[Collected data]

[Start of Attachment]

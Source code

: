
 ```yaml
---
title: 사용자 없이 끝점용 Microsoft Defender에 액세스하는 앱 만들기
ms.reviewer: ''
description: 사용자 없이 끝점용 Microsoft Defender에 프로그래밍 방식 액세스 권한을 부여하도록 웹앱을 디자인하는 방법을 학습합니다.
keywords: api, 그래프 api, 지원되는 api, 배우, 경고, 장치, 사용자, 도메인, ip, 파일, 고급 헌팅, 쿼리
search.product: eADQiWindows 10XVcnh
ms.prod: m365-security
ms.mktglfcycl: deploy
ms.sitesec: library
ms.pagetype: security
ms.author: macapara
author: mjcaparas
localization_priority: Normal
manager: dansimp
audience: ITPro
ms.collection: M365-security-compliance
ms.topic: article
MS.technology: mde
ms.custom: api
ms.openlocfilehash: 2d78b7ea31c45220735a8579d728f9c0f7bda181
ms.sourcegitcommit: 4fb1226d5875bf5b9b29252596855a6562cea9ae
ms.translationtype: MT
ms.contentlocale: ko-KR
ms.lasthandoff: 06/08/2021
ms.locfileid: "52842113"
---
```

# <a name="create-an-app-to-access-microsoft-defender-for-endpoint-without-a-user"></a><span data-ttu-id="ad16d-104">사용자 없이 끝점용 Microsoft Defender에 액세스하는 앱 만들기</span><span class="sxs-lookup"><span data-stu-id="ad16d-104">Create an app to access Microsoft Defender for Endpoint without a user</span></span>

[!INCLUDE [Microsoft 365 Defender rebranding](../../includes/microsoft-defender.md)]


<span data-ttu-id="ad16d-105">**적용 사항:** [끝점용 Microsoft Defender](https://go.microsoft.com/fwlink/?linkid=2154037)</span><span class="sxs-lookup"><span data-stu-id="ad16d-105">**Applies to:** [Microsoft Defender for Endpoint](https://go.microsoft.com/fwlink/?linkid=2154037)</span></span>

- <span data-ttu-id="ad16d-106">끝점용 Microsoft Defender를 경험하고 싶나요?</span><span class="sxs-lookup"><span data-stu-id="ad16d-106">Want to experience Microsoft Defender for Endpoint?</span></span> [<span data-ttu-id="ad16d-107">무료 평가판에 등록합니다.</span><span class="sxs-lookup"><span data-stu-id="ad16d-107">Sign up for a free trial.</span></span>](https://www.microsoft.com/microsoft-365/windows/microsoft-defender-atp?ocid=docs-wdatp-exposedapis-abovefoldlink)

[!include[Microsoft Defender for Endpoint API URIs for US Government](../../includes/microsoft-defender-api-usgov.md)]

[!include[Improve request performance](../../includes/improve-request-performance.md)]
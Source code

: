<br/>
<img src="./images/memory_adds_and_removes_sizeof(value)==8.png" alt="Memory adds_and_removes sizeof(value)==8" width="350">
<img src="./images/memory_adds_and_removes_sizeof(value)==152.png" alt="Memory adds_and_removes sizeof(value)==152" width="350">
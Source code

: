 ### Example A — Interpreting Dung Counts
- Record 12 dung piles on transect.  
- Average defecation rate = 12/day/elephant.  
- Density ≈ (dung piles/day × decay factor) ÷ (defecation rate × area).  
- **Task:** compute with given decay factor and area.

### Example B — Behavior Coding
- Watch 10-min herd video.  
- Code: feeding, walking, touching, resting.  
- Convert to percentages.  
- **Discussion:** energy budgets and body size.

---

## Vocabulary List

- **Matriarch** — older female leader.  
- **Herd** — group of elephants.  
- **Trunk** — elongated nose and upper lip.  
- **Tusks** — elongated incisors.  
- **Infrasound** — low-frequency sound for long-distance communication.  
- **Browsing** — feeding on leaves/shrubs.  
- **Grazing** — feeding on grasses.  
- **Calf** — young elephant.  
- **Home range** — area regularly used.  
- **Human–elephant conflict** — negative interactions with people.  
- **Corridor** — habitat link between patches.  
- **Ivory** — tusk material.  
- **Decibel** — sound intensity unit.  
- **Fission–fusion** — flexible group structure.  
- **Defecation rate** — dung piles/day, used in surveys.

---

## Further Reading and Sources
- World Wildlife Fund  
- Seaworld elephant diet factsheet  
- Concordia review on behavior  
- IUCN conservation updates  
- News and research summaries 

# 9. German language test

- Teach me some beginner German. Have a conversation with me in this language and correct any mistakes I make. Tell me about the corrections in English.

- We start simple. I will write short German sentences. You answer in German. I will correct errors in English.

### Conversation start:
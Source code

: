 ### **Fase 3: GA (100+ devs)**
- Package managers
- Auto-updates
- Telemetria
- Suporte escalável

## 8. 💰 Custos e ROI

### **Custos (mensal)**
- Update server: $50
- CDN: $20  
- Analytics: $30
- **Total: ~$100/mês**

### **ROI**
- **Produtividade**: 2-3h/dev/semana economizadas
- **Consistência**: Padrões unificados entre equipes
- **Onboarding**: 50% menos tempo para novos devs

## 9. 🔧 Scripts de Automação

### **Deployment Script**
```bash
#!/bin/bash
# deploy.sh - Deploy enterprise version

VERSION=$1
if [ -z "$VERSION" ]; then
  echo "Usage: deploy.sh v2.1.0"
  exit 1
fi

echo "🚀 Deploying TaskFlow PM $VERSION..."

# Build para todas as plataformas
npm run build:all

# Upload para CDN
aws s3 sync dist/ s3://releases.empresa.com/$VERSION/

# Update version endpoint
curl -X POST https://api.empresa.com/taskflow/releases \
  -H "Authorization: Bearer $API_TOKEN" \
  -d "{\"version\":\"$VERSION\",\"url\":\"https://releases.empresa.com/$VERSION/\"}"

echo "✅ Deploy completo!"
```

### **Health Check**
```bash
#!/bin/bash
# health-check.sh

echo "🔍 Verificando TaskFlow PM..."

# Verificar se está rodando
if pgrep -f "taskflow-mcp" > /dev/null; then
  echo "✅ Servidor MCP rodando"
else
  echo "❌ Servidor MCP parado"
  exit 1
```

[End of Attachment]

Without omitting anything, output the data verbatim.

Source code

:
 ```yaml
---
title: 사용자 없이 끝점용 Microsoft Defender에 액세스하는 앱 만들기
ms.reviewer: ''
description: 사용자 없이 끝점용 Microsoft Defender에 프로그래밍 방식 액세스 권한을 부여하도록 웹앱을 디자인하는 방법을 학습합니다.
keywords: api, 그래프 api, 지원되는 api, 배우, 경고, 장치, 사용자, 도메인, ip, 파일, 고급 헌팅, 쿼리
search.product: eADQiWindows 10XVcnh
ms.prod: m365-security
ms.mktglfcycl: deploy
ms.sitesec: library
ms.pagetype: security
ms.author: macapara
author: mjcaparas
localization_priority: Normal
manager: dansimp
audience: ITPro
ms.collection: M365-security-compliance
ms.topic: article
MS.technology: mde
ms.custom: api
ms.openlocfilehash: 2d78b7ea31c45220735a8579d728f9c0f7bda181
ms.sourcegitcommit: 4fb1226d5875bf5b9b29252596855a6562cea9ae
ms.translationtype: MT
ms.contentlocale: ko-KR
ms.lasthandoff: 06/08/2021
ms.locfileid: "52842113"
---
```

# <a name="create-an-app-to-access-microsoft-defender-for-endpoint-without-a-user"></a><span data-ttu-id="ad16d-104">사용자 없이 끝점용 Microsoft Defender에 액세스하는 앱 만들기</span><span class="sxs-lookup"><span data-stu-id="ad16d-104">Create an app to access Microsoft Defender for Endpoint without a user</span></span>

[!INCLUDE [Microsoft 365 Defender rebranding](../../includes/microsoft-defender.md)]


<span data-ttu-id="ad16d-105">**적용 사항:** [끝점용 Microsoft Defender](https://go.microsoft.com/fwlink/?linkid=2154037)</span><span class="sxs-lookup"><span data-stu-id="ad16d-105">**Applies to:** [Microsoft Defender for Endpoint](https://go.microsoft.com/fwlink/?linkid=2154037)</span></span>

- <span data-ttu-id="ad16d-106">끝점용 Microsoft Defender를 경험하고 싶나요?</span><span class="sxs-lookup"><span data-stu-id="ad16d-106">Want to experience Microsoft Defender for Endpoint?</span></span> [<span data-ttu-id="ad16d-107">무료 평가판에 등록합니다.</span><span class="sxs-lookup"><span data-stu-id="ad16d-107">Sign up for a free trial.</span></span>](https://www.microsoft.com/microsoft-365/windows/microsoft-defender-atp?ocid=docs-wdatp-exposedapis-abovefoldlink)

[!include[Microsoft Defender for Endpoint API URIs for US Government](../../includes/microsoft-defender-api-usgov.md)]

[!include[Improve request performance](../../includes/improve-request-performance.md)]
Source code

:<br/>
<img src="./images/memory_adds_and_removes_sizeof(value)==8.png" alt="Memory adds_and_removes sizeof(value)==8" width="350">
<img src="./images/memory_adds_and_removes_sizeof(value)==152.png" alt="Memory adds_and_removes sizeof(value)==152" width="350">
Source code

: ### Example A — Interpreting Dung Counts
- Record 12 dung piles on transect.  
- Average defecation rate = 12/day/elephant.  
- Density ≈ (dung piles/day × decay factor) ÷ (defecation rate × area).  
- **Task:** compute with given decay factor and area.

### Example B — Behavior Coding
- Watch 10-min herd video.  
- Code: feeding, walking, touching, resting.  
- Convert to percentages.  
- **Discussion:** energy budgets and body size.

---

## Vocabulary List

- **Matriarch** — older female leader.  
- **Herd** — group of elephants.  
- **Trunk** — elongated nose and upper lip.  
- **Tusks** — elongated incisors.  
- **Infrasound** — low-frequency sound for long-distance communication.  
- **Browsing** — feeding on leaves/shrubs.  
- **Grazing** — feeding on grasses.  
- **Calf** — young elephant.  
- **Home range** — area regularly used.  
- **Human–elephant conflict** — negative interactions with people.  
- **Corridor** — habitat link between patches.  
- **Ivory** — tusk material.  
- **Decibel** — sound intensity unit.  
- **Fission–fusion** — flexible group structure.  
- **Defecation rate** — dung piles/day, used in surveys.

---

## Further Reading and Sources
- World Wildlife Fund  
- Seaworld elephant diet factsheet  
- Concordia review on behavior  
- IUCN conservation updates  
- News and research summaries 

# 9. German language test

- Teach me some beginner German. Have a conversation with me in this language and correct any mistakes I make. Tell me about the corrections in English.

- We start simple. I will write short German sentences. You answer in German. I will correct errors in English.

### Conversation start:
Source code

: ### **Fase 3: GA (100+ devs)**
- Package managers
- Auto-updates
- Telemetria
- Suporte escalável

## 8. 💰 Custos e ROI

### **Custos (mensal)**
- Update server: $50
- CDN: $20  
- Analytics: $30
- **Total: ~$100/mês**

### **ROI**
- **Produtividade**: 2-3h/dev/semana economizadas
- **Consistência**: Padrões unificados entre equipes
- **Onboarding**: 50% menos tempo para novos devs

## 9. 🔧 Scripts de Automação

### **Deployment Script**
```bash
#!/bin/bash
# deploy.sh - Deploy enterprise version

VERSION=$1
if [ -z "$VERSION" ]; then
  echo "Usage: deploy.sh v2.1.0"
  exit 1
fi

echo "🚀 Deploying TaskFlow PM $VERSION..."

# Build para todas as plataformas
npm run build:all

# Upload para CDN
aws s3 sync dist/ s3://releases.empresa.com/$VERSION/

# Update version endpoint
curl -X POST https://api.empresa.com/taskflow/releases \
  -H "Authorization: Bearer $API_TOKEN" \
  -d "{\"version\":\"$VERSION\",\"url\":\"https://releases.empresa.com/$VERSION/\"}"

echo "✅ Deploy completo!"
```

### **Health Check**
```bash
#!/bin/bash
# health-check.sh

echo "🔍 Verificando TaskFlow PM..."

# Verificar se está rodando
if pgrep -f "taskflow-mcp" > /dev/null; then
  echo "✅ Servidor MCP rodando"
else
  echo "❌ Servidor MCP parado"
  exit 1
```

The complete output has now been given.